Dataset excerpts:
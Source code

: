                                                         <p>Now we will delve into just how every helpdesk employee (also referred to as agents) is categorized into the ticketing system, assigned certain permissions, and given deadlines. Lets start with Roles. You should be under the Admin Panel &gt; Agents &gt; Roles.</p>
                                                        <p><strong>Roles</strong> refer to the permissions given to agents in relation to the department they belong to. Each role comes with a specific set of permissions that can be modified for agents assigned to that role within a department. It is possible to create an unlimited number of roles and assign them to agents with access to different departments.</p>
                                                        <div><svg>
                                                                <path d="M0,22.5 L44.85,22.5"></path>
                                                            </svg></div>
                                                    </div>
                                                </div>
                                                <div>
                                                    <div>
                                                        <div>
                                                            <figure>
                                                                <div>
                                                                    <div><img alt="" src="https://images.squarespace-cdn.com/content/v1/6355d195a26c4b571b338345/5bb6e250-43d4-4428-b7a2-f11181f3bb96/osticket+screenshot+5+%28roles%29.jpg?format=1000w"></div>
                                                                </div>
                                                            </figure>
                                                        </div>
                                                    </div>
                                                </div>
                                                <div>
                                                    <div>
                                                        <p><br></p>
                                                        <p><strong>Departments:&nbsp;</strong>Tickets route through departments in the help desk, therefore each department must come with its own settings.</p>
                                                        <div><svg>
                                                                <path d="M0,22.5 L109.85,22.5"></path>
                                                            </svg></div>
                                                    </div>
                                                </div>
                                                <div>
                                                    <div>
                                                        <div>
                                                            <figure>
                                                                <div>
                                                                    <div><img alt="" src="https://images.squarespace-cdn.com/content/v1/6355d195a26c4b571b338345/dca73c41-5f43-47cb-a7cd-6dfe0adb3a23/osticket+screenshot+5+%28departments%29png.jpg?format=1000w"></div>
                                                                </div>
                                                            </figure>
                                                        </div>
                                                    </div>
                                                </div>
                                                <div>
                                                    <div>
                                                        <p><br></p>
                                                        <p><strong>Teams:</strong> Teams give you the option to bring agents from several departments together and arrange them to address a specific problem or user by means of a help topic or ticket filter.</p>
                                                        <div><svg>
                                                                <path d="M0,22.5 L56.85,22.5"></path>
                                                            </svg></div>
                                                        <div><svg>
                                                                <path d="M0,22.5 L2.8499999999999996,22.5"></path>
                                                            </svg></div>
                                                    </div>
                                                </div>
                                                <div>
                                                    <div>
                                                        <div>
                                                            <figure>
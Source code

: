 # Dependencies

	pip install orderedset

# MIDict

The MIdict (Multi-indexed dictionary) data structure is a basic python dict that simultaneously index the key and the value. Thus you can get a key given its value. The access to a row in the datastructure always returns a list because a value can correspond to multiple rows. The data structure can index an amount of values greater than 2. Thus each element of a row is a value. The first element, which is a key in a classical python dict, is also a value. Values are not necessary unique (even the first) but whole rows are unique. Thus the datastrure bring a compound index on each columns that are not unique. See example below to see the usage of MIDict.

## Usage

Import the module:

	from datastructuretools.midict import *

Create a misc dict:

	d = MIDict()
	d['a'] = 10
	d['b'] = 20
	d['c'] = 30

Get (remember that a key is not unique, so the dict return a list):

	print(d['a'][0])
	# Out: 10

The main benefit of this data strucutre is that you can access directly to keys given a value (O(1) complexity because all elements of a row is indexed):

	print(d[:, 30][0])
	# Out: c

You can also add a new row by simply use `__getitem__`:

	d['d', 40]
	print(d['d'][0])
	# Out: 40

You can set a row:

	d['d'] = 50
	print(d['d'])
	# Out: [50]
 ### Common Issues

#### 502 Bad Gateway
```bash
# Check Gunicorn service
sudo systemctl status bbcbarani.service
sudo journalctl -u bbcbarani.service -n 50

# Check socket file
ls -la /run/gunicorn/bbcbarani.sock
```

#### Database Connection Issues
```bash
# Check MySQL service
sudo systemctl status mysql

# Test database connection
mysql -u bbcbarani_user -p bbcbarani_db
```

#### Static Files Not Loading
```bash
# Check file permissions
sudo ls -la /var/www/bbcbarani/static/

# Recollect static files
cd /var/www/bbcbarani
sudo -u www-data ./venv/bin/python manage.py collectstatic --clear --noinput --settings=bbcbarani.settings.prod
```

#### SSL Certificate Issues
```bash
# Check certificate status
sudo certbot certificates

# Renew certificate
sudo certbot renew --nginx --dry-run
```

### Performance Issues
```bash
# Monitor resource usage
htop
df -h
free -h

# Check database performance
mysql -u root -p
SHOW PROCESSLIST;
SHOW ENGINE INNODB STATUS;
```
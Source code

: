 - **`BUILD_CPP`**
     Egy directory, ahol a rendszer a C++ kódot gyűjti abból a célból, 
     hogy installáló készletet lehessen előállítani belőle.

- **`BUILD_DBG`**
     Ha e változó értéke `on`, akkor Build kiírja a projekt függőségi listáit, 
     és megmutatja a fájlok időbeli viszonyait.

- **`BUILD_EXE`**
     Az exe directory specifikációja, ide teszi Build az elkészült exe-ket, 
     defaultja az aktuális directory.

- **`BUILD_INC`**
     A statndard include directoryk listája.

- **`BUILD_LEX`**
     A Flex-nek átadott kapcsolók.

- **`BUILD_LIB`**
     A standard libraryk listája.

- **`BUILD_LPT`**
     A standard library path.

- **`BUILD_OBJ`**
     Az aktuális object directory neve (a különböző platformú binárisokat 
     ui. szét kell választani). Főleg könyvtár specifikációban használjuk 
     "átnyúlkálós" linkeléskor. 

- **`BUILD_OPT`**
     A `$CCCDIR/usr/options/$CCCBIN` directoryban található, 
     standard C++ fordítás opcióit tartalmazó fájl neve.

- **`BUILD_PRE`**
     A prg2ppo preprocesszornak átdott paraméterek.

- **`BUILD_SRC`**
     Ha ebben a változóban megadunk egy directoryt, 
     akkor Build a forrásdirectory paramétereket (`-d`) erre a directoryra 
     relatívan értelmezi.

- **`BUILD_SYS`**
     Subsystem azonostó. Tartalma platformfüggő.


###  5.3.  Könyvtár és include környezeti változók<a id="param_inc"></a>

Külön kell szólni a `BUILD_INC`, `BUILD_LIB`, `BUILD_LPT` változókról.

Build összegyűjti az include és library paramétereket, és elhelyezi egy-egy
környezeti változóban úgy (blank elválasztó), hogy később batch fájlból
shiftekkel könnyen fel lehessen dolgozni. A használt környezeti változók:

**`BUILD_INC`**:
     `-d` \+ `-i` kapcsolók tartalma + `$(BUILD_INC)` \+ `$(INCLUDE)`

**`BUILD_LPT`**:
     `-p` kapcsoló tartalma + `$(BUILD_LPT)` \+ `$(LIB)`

Brief:
Give back each record above exactly as written.

Problem solution:
Source code

:                                                         <p>Now we will delve into just how every helpdesk employee (also referred to as agents) is categorized into the ticketing system, assigned certain permissions, and given deadlines. Lets start with Roles. You should be under the Admin Panel &gt; Agents &gt; Roles.</p>
                                                        <p><strong>Roles</strong> refer to the permissions given to agents in relation to the department they belong to. Each role comes with a specific set of permissions that can be modified for agents assigned to that role within a department. It is possible to create an unlimited number of roles and assign them to agents with access to different departments.</p>
                                                        <div><svg>
                                                                <path d="M0,22.5 L44.85,22.5"></path>
                                                            </svg></div>
                                                    </div>
                                                </div>
                                                <div>
                                                    <div>
                                                        <div>
                                                            <figure>
                                                                <div>
                                                                    <div><img alt="" src="https://images.squarespace-cdn.com/content/v1/6355d195a26c4b571b338345/5bb6e250-43d4-4428-b7a2-f11181f3bb96/osticket+screenshot+5+%28roles%29.jpg?format=1000w"></div>
                                                                </div>
                                                            </figure>
                                                        </div>
                                                    </div>
                                                </div>
                                                <div>
                                                    <div>
                                                        <p><br></p>
                                                        <p><strong>Departments:&nbsp;</strong>Tickets route through departments in the help desk, therefore each department must come with its own settings.</p>
                                                        <div><svg>
                                                                <path d="M0,22.5 L109.85,22.5"></path>
                                                            </svg></div>
                                                    </div>
                                                </div>
                                                <div>
                                                    <div>
                                                        <div>
                                                            <figure>
                                                                <div>
                                                                    <div><img alt="" src="https://images.squarespace-cdn.com/content/v1/6355d195a26c4b571b338345/dca73c41-5f43-47cb-a7cd-6dfe0adb3a23/osticket+screenshot+5+%28departments%29png.jpg?format=1000w"></div>
                                                                </div>
                                                            </figure>
                                                        </div>
                                                    </div>
                                                </div>
                                                <div>
                                                    <div>
                                                        <p><br></p>
                                                        <p><strong>Teams:</strong> Teams give you the option to bring agents from several departments together and arrange them to address a specific problem or user by means of a help topic or ticket filter.</p>
                                                        <div><svg>
                                                                <path d="M0,22.5 L56.85,22.5"></path>
                                                            </svg></div>
                                                        <div><svg>
                                                                <path d="M0,22.5 L2.8499999999999996,22.5"></path>
                                                            </svg></div>
                                                    </div>
                                                </div>
                                                <div>
                                                    <div>
                                                        <div>
                                                            <figure>
Source code

: # Dependencies

	pip install orderedset

# MIDict

The MIdict (Multi-indexed dictionary) data structure is a basic python dict that simultaneously index the key and the value. Thus you can get a key given its value. The access to a row in the datastructure always returns a list because a value can correspond to multiple rows. The data structure can index an amount of values greater than 2. Thus each element of a row is a value. The first element, which is a key in a classical python dict, is also a value. Values are not necessary unique (even the first) but whole rows are unique. Thus the datastrure bring a compound index on each columns that are not unique. See example below to see the usage of MIDict.

## Usage

Import the module:

	from datastructuretools.midict import *

Create a misc dict:

	d = MIDict()
	d['a'] = 10
	d['b'] = 20
	d['c'] = 30

Get (remember that a key is not unique, so the dict return a list):

	print(d['a'][0])
	# Out: 10

The main benefit of this data strucutre is that you can access directly to keys given a value (O(1) complexity because all elements of a row is indexed):

	print(d[:, 30][0])
	# Out: c

You can also add a new row by simply use `__getitem__`:

	d['d', 40]
	print(d['d'][0])
	# Out: 40

You can set a row:

	d['d'] = 50
	print(d['d'])
	# Out: [50]
 ### Common Issues

#### 502 Bad Gateway
```bash
# Check Gunicorn service
sudo systemctl status bbcbarani.service
sudo journalctl -u bbcbarani.service -n 50

# Check socket file
ls -la /run/gunicorn/bbcbarani.sock
```

#### Database Connection Issues
```bash
# Check MySQL service
sudo systemctl status mysql

# Test database connection
mysql -u bbcbarani_user -p bbcbarani_db
```

#### Static Files Not Loading
```bash
# Check file permissions
sudo ls -la /var/www/bbcbarani/static/

# Recollect static files
cd /var/www/bbcbarani
sudo -u www-data ./venv/bin/python manage.py collectstatic --clear --noinput --settings=bbcbarani.settings.prod
```

#### SSL Certificate Issues
```bash
# Check certificate status
sudo certbot certificates

# Renew certificate
sudo certbot renew --nginx --dry-run
```

### Performance Issues
```bash
# Monitor resource usage
htop
df -h
free -h

# Check database performance
mysql -u root -p
SHOW PROCESSLIST;
SHOW ENGINE INNODB STATUS;
```
Source code

: - **`BUILD_CPP`**
     Egy directory, ahol a rendszer a C++ kódot gyűjti abból a célból, 
     hogy installáló készletet lehessen előállítani belőle.

- **`BUILD_DBG`**
     Ha e változó értéke `on`, akkor Build kiírja a projekt függőségi listáit, 
     és megmutatja a fájlok időbeli viszonyait.

- **`BUILD_EXE`**
     Az exe directory specifikációja, ide teszi Build az elkészült exe-ket, 
     defaultja az aktuális directory.

- **`BUILD_INC`**
     A statndard include directoryk listája.

- **`BUILD_LEX`**
     A Flex-nek átadott kapcsolók.

- **`BUILD_LIB`**
     A standard libraryk listája.

- **`BUILD_LPT`**
     A standard library path.

- **`BUILD_OBJ`**
     Az aktuális object directory neve (a különböző platformú binárisokat 
     ui. szét kell választani). Főleg könyvtár specifikációban használjuk 
     "átnyúlkálós" linkeléskor. 

- **`BUILD_OPT`**
     A `$CCCDIR/usr/options/$CCCBIN` directoryban található, 
     standard C++ fordítás opcióit tartalmazó fájl neve.

- **`BUILD_PRE`**
     A prg2ppo preprocesszornak átdott paraméterek.

- **`BUILD_SRC`**
     Ha ebben a változóban megadunk egy directoryt, 
     akkor Build a forrásdirectory paramétereket (`-d`) erre a directoryra 
     relatívan értelmezi.

- **`BUILD_SYS`**
     Subsystem azonostó. Tartalma platformfüggő.


###  5.3.  Könyvtár és include környezeti változók<a id="param_inc"></a>

Külön kell szólni a `BUILD_INC`, `BUILD_LIB`, `BUILD_LPT` változókról.

Build összegyűjti az include és library paramétereket, és elhelyezi egy-egy
környezeti változóban úgy (blank elválasztó), hogy később batch fájlból
shiftekkel könnyen fel lehessen dolgozni. A használt környezeti változók:

**`BUILD_INC`**:
     `-d` \+ `-i` kapcsolók tartalma + `$(BUILD_INC)` \+ `$(INCLUDE)`

**`BUILD_LPT`**:
     `-p` kapcsoló tartalma + `$(BUILD_LPT)` \+ `$(LIB)`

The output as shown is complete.